*** Data supplied Section Begins ***
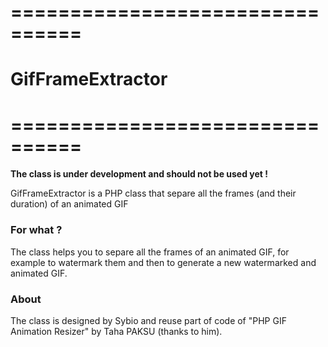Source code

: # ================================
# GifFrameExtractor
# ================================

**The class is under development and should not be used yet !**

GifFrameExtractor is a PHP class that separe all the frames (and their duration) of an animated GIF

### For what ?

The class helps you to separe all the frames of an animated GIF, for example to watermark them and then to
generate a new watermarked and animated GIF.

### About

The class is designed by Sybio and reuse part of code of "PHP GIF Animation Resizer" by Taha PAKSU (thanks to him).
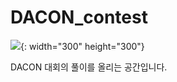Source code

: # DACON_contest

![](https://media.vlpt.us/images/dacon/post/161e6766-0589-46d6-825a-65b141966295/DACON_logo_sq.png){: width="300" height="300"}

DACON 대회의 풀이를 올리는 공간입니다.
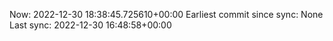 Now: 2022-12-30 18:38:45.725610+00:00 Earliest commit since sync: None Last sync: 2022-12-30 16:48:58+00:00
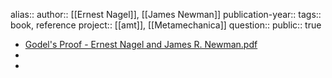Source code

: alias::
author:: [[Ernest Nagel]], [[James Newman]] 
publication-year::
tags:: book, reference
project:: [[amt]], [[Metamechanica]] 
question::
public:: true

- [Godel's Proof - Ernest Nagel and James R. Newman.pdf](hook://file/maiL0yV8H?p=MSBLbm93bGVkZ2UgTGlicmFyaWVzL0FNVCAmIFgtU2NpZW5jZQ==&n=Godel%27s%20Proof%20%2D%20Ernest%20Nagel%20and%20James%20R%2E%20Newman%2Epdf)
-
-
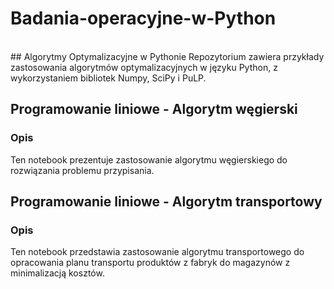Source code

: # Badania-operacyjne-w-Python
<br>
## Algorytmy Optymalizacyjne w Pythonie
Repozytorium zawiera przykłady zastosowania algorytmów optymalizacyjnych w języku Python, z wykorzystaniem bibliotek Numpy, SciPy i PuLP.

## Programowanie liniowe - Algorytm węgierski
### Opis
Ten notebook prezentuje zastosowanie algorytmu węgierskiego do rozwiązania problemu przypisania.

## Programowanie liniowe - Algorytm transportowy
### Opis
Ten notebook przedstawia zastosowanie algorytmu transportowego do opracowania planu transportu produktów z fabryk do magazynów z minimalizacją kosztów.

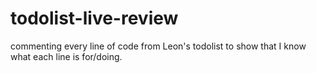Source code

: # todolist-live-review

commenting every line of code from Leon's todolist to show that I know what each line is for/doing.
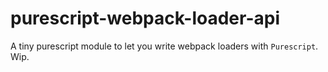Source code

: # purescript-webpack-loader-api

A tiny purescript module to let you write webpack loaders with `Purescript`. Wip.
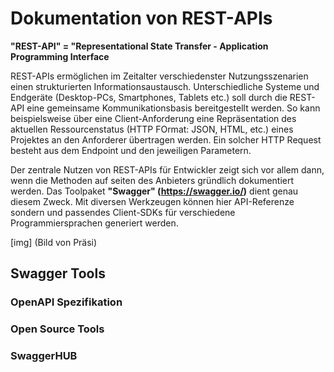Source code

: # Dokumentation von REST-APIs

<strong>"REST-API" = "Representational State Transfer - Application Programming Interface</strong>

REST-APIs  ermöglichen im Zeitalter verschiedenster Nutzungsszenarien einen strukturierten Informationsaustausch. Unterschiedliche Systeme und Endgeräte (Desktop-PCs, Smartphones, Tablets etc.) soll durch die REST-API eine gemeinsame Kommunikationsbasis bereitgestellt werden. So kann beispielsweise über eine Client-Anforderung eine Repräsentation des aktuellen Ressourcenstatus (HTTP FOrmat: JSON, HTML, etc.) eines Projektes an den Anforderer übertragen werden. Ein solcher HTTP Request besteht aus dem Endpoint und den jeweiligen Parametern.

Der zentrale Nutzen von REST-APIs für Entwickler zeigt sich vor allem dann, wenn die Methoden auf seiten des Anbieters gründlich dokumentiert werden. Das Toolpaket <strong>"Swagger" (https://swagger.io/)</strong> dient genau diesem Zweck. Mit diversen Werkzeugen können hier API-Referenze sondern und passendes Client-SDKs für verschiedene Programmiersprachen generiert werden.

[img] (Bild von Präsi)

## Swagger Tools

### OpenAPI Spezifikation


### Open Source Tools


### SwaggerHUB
*** Data supplied Section Ends ***
What to produce = Give the records back exactly, with no pictures.

Answer for the task =
Source code

: # ================================
# GifFrameExtractor
# ================================

**The class is under development and should not be used yet !**

GifFrameExtractor is a PHP class that separe all the frames (and their duration) of an animated GIF

### For what ?

The class helps you to separe all the frames of an animated GIF, for example to watermark them and then to
generate a new watermarked and animated GIF.

### About

The class is designed by Sybio and reuse part of code of "PHP GIF Animation Resizer" by Taha PAKSU (thanks to him).
Source code

: # DACON_contest

![](https://media.vlpt.us/images/dacon/post/161e6766-0589-46d6-825a-65b141966295/DACON_logo_sq.png){: width="300" height="300"}

DACON 대회의 풀이를 올리는 공간입니다.
 Now: 2022-12-30 18:38:45.725610+00:00 Earliest commit since sync: None Last sync: 2022-12-30 16:48:58+00:00
Source code

: alias::
author:: [[Ernest Nagel]], [[James Newman]] 
publication-year::
tags:: book, reference
project:: [[amt]], [[Metamechanica]] 
question::
public:: true

- [Godel's Proof - Ernest Nagel and James R. Newman.pdf](hook://file/maiL0yV8H?p=MSBLbm93bGVkZ2UgTGlicmFyaWVzL0FNVCAmIFgtU2NpZW5jZQ==&n=Godel%27s%20Proof%20%2D%20Ernest%20Nagel%20and%20James%20R%2E%20Newman%2Epdf)
-
-
Source code

: # Badania-operacyjne-w-Python
<br>
## Algorytmy Optymalizacyjne w Pythonie
Repozytorium zawiera przykłady zastosowania algorytmów optymalizacyjnych w języku Python, z wykorzystaniem bibliotek Numpy, SciPy i PuLP.

## Programowanie liniowe - Algorytm węgierski
### Opis
Ten notebook prezentuje zastosowanie algorytmu węgierskiego do rozwiązania problemu przypisania.

## Programowanie liniowe - Algorytm transportowy
### Opis
Ten notebook przedstawia zastosowanie algorytmu transportowego do opracowania planu transportu produktów z fabryk do magazynów z minimalizacją kosztów.

Source code

: # todolist-live-review

commenting every line of code from Leon's todolist to show that I know what each line is for/doing.
Source code

: # purescript-webpack-loader-api

A tiny purescript module to let you write webpack loaders with `Purescript`. Wip.
Source code

: # Dokumentation von REST-APIs

<strong>"REST-API" = "Representational State Transfer - Application Programming Interface</strong>

REST-APIs  ermöglichen im Zeitalter verschiedenster Nutzungsszenarien einen strukturierten Informationsaustausch. Unterschiedliche Systeme und Endgeräte (Desktop-PCs, Smartphones, Tablets etc.) soll durch die REST-API eine gemeinsame Kommunikationsbasis bereitgestellt werden. So kann beispielsweise über eine Client-Anforderung eine Repräsentation des aktuellen Ressourcenstatus (HTTP FOrmat: JSON, HTML, etc.) eines Projektes an den Anforderer übertragen werden. Ein solcher HTTP Request besteht aus dem Endpoint und den jeweiligen Parametern.

Der zentrale Nutzen von REST-APIs für Entwickler zeigt sich vor allem dann, wenn die Methoden auf seiten des Anbieters gründlich dokumentiert werden. Das Toolpaket <strong>"Swagger" (https://swagger.io/)</strong> dient genau diesem Zweck. Mit diversen Werkzeugen können hier API-Referenze sondern und passendes Client-SDKs für verschiedene Programmiersprachen generiert werden.

[img] (Bild von Präsi)

## Swagger Tools

### OpenAPI Spezifikation


### Open Source Tools


### SwaggerHUB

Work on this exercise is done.